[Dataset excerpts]

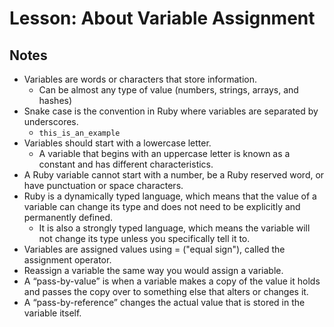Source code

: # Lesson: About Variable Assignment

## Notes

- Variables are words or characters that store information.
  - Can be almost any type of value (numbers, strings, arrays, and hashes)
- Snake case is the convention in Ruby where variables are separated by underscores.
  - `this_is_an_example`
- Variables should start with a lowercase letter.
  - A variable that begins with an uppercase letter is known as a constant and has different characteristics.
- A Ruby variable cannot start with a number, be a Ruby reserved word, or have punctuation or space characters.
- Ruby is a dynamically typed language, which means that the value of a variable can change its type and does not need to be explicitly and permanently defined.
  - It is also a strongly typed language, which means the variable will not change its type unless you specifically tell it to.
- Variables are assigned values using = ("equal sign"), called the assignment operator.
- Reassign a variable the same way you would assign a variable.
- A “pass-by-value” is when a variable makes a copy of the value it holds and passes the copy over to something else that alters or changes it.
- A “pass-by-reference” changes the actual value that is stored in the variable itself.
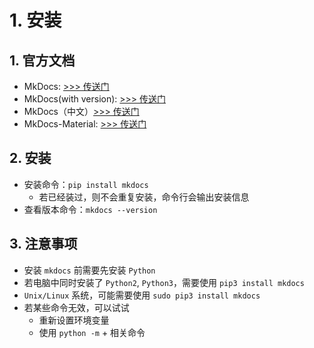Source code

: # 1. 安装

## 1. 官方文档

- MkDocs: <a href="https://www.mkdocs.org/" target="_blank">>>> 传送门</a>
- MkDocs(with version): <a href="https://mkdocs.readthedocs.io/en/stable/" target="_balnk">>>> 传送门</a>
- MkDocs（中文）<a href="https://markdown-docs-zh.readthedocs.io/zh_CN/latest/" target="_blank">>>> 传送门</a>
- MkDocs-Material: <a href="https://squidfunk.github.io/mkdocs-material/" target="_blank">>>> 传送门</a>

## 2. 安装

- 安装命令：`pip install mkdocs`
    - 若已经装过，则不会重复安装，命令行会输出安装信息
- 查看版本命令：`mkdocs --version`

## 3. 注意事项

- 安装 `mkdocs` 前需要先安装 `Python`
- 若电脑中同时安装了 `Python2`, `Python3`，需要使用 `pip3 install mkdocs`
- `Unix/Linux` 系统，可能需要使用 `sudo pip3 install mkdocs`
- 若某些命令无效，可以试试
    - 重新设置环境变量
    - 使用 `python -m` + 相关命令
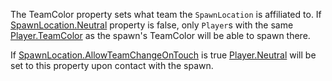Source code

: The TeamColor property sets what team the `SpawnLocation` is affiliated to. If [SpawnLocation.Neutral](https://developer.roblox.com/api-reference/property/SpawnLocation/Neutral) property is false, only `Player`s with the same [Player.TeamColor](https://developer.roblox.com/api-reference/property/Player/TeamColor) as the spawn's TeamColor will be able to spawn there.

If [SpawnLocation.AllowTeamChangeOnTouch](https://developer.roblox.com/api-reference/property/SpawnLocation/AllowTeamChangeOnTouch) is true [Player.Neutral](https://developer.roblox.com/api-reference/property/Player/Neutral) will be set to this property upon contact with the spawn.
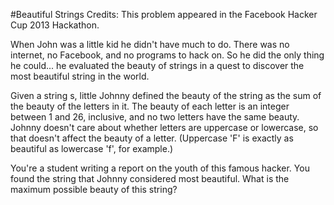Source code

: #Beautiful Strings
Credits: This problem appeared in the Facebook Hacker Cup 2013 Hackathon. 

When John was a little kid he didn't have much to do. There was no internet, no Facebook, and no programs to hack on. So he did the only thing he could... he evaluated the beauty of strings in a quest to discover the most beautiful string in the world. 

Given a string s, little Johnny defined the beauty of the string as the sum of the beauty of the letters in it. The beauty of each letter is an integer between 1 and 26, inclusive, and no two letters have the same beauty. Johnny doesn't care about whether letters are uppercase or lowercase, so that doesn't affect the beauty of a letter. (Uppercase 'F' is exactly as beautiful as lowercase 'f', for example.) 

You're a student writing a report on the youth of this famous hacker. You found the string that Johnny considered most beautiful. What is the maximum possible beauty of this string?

DIRECTIONS FOR THIS TASK: Repeat each entry exactly as it appears; skip any picture.

RESPONSE BOX:
Source code

: # Lesson: About Variable Assignment

## Notes

- Variables are words or characters that store information.
  - Can be almost any type of value (numbers, strings, arrays, and hashes)
- Snake case is the convention in Ruby where variables are separated by underscores.
  - `this_is_an_example`
- Variables should start with a lowercase letter.
  - A variable that begins with an uppercase letter is known as a constant and has different characteristics.
- A Ruby variable cannot start with a number, be a Ruby reserved word, or have punctuation or space characters.
- Ruby is a dynamically typed language, which means that the value of a variable can change its type and does not need to be explicitly and permanently defined.
  - It is also a strongly typed language, which means the variable will not change its type unless you specifically tell it to.
- Variables are assigned values using = ("equal sign"), called the assignment operator.
- Reassign a variable the same way you would assign a variable.
- A “pass-by-value” is when a variable makes a copy of the value it holds and passes the copy over to something else that alters or changes it.
- A “pass-by-reference” changes the actual value that is stored in the variable itself.
Source code

: # 1. 安装

## 1. 官方文档

- MkDocs: <a href="https://www.mkdocs.org/" target="_blank">>>> 传送门</a>
- MkDocs(with version): <a href="https://mkdocs.readthedocs.io/en/stable/" target="_balnk">>>> 传送门</a>
- MkDocs（中文）<a href="https://markdown-docs-zh.readthedocs.io/zh_CN/latest/" target="_blank">>>> 传送门</a>
- MkDocs-Material: <a href="https://squidfunk.github.io/mkdocs-material/" target="_blank">>>> 传送门</a>

## 2. 安装

- 安装命令：`pip install mkdocs`
    - 若已经装过，则不会重复安装，命令行会输出安装信息
- 查看版本命令：`mkdocs --version`

## 3. 注意事项

- 安装 `mkdocs` 前需要先安装 `Python`
- 若电脑中同时安装了 `Python2`, `Python3`，需要使用 `pip3 install mkdocs`
- `Unix/Linux` 系统，可能需要使用 `sudo pip3 install mkdocs`
- 若某些命令无效，可以试试
    - 重新设置环境变量
    - 使用 `python -m` + 相关命令
Source code

: The TeamColor property sets what team the `SpawnLocation` is affiliated to. If [SpawnLocation.Neutral](https://developer.roblox.com/api-reference/property/SpawnLocation/Neutral) property is false, only `Player`s with the same [Player.TeamColor](https://developer.roblox.com/api-reference/property/Player/TeamColor) as the spawn's TeamColor will be able to spawn there.

If [SpawnLocation.AllowTeamChangeOnTouch](https://developer.roblox.com/api-reference/property/SpawnLocation/AllowTeamChangeOnTouch) is true [Player.Neutral](https://developer.roblox.com/api-reference/property/Player/Neutral) will be set to this property upon contact with the spawn.
Source code

: #Beautiful Strings
Credits: This problem appeared in the Facebook Hacker Cup 2013 Hackathon. 

When John was a little kid he didn't have much to do. There was no internet, no Facebook, and no programs to hack on. So he did the only thing he could... he evaluated the beauty of strings in a quest to discover the most beautiful string in the world. 

Given a string s, little Johnny defined the beauty of the string as the sum of the beauty of the letters in it. The beauty of each letter is an integer between 1 and 26, inclusive, and no two letters have the same beauty. Johnny doesn't care about whether letters are uppercase or lowercase, so that doesn't affect the beauty of a letter. (Uppercase 'F' is exactly as beautiful as lowercase 'f', for example.) 

You're a student writing a report on the youth of this famous hacker. You found the string that Johnny considered most beautiful. What is the maximum possible beauty of this string?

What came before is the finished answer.